**What this task involves:** Word for word, restate the records from their first line through the line with "- Receive permissions", both ends included; omit each picture.

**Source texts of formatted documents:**
═══
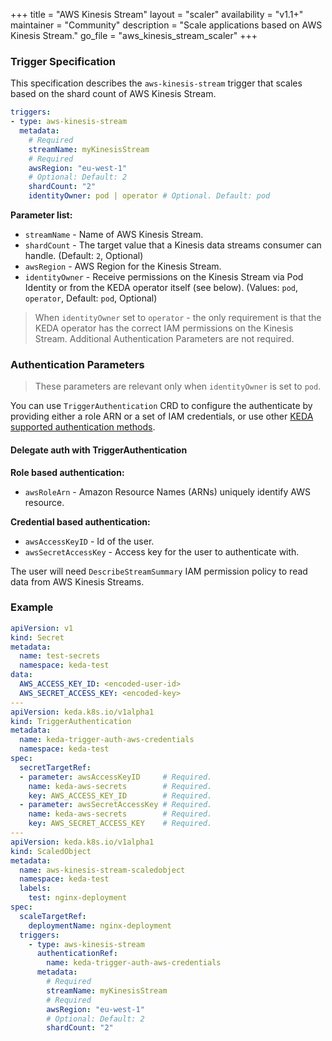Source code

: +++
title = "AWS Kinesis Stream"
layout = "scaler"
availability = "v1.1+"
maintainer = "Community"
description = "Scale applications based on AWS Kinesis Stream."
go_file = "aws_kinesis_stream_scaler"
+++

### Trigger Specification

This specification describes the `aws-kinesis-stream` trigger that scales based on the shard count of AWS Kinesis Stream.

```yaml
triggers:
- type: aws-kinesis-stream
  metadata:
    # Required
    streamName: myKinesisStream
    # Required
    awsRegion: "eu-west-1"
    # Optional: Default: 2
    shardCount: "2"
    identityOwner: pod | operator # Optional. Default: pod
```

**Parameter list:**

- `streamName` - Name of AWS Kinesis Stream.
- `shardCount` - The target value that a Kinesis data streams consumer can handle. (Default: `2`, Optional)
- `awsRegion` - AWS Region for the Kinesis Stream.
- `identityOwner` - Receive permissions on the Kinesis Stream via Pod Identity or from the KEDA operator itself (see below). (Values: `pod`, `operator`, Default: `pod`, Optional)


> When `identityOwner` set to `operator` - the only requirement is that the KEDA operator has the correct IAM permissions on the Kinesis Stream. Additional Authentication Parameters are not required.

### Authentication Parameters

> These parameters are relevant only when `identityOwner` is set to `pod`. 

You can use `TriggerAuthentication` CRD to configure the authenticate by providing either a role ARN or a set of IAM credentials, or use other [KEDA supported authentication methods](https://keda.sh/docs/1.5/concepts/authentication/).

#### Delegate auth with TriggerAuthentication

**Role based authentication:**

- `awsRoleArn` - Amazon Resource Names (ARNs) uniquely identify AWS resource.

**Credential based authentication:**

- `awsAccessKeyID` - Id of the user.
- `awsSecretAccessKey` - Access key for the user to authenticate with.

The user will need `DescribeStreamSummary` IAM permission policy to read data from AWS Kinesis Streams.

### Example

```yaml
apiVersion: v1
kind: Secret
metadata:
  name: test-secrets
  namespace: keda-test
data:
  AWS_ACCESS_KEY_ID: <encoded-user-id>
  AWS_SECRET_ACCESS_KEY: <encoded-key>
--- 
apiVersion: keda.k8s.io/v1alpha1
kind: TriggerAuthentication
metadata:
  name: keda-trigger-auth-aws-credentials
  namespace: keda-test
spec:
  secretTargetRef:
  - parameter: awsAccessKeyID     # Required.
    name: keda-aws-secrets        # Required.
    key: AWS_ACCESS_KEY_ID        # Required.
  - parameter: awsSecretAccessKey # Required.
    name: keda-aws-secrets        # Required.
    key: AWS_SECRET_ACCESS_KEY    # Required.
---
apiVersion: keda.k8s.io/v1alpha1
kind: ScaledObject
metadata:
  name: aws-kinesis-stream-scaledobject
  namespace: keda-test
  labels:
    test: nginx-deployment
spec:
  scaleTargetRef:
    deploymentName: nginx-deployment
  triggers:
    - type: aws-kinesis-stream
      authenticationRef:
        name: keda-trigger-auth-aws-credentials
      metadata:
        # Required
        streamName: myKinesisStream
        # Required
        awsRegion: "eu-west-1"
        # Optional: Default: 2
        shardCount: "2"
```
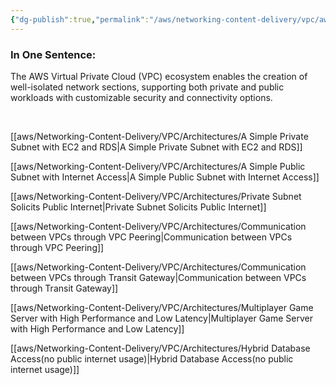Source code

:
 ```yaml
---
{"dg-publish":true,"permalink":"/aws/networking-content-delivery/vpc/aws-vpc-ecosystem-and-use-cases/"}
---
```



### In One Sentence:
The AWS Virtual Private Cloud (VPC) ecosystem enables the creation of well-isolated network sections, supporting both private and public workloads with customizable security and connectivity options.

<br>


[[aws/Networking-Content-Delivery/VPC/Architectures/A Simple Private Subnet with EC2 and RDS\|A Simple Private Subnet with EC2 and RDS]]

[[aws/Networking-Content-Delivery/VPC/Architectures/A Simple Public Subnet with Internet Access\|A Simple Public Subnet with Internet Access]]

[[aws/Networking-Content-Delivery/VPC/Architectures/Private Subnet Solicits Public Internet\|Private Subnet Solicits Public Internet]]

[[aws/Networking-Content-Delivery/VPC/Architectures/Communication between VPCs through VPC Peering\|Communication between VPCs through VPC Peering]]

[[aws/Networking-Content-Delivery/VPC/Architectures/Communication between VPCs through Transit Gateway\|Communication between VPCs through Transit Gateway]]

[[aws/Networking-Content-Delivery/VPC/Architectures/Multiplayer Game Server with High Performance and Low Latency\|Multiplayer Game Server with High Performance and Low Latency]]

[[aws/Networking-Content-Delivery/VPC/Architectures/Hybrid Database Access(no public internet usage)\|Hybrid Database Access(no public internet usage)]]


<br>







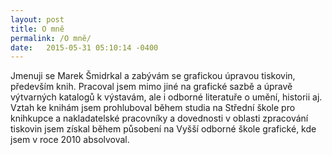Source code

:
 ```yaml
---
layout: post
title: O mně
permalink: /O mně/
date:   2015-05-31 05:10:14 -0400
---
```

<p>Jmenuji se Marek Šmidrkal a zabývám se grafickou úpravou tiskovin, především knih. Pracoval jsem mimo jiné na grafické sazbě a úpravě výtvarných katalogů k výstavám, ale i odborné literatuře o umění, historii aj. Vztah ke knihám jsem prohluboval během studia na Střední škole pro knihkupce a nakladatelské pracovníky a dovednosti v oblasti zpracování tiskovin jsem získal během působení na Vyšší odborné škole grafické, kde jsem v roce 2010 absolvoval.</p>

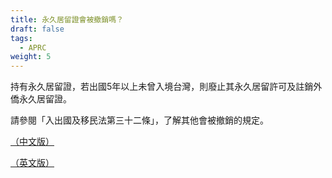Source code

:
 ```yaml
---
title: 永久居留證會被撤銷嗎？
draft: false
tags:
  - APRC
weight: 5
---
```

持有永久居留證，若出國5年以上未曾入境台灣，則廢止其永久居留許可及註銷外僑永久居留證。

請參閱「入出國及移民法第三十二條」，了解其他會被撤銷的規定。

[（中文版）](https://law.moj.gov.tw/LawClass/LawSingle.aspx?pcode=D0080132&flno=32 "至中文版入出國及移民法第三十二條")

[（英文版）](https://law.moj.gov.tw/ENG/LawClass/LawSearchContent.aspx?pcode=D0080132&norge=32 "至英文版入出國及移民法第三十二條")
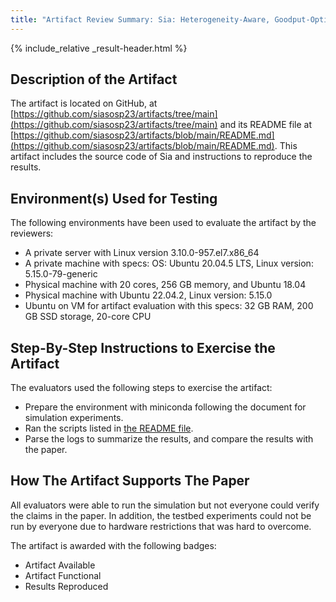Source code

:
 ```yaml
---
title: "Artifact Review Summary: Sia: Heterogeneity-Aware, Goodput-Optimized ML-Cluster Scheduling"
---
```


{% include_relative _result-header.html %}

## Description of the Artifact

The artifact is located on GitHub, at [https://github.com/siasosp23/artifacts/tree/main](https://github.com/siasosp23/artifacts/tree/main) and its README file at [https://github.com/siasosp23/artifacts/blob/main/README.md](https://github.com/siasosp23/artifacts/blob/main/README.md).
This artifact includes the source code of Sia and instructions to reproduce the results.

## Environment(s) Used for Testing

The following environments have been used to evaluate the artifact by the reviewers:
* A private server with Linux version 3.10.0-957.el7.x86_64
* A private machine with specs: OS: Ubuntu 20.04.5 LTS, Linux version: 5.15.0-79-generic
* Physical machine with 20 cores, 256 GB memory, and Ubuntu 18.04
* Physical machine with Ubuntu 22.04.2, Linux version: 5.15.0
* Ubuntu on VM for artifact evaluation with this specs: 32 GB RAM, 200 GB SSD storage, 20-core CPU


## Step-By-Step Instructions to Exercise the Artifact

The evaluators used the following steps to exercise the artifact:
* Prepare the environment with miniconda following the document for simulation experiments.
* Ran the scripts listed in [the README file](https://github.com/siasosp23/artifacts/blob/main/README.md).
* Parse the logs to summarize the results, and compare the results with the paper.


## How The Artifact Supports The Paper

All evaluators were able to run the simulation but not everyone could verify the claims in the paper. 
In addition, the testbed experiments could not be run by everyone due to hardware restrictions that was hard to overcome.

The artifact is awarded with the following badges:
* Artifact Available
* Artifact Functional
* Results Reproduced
═══
**Solution for this problem:**
Source code

: +++
title = "AWS Kinesis Stream"
layout = "scaler"
availability = "v1.1+"
maintainer = "Community"
description = "Scale applications based on AWS Kinesis Stream."
go_file = "aws_kinesis_stream_scaler"
+++

### Trigger Specification

This specification describes the `aws-kinesis-stream` trigger that scales based on the shard count of AWS Kinesis Stream.

```yaml
triggers:
- type: aws-kinesis-stream
  metadata:
    # Required
    streamName: myKinesisStream
    # Required
    awsRegion: "eu-west-1"
    # Optional: Default: 2
    shardCount: "2"
    identityOwner: pod | operator # Optional. Default: pod
```

**Parameter list:**

- `streamName` - Name of AWS Kinesis Stream.
- `shardCount` - The target value that a Kinesis data streams consumer can handle. (Default: `2`, Optional)
- `awsRegion` - AWS Region for the Kinesis Stream.
- `identityOwner` - Receive permissions on the Kinesis Stream via Pod Identity or from the KEDA operator itself (see below). (Values: `pod`, `operator`, Default: `pod`, Optional)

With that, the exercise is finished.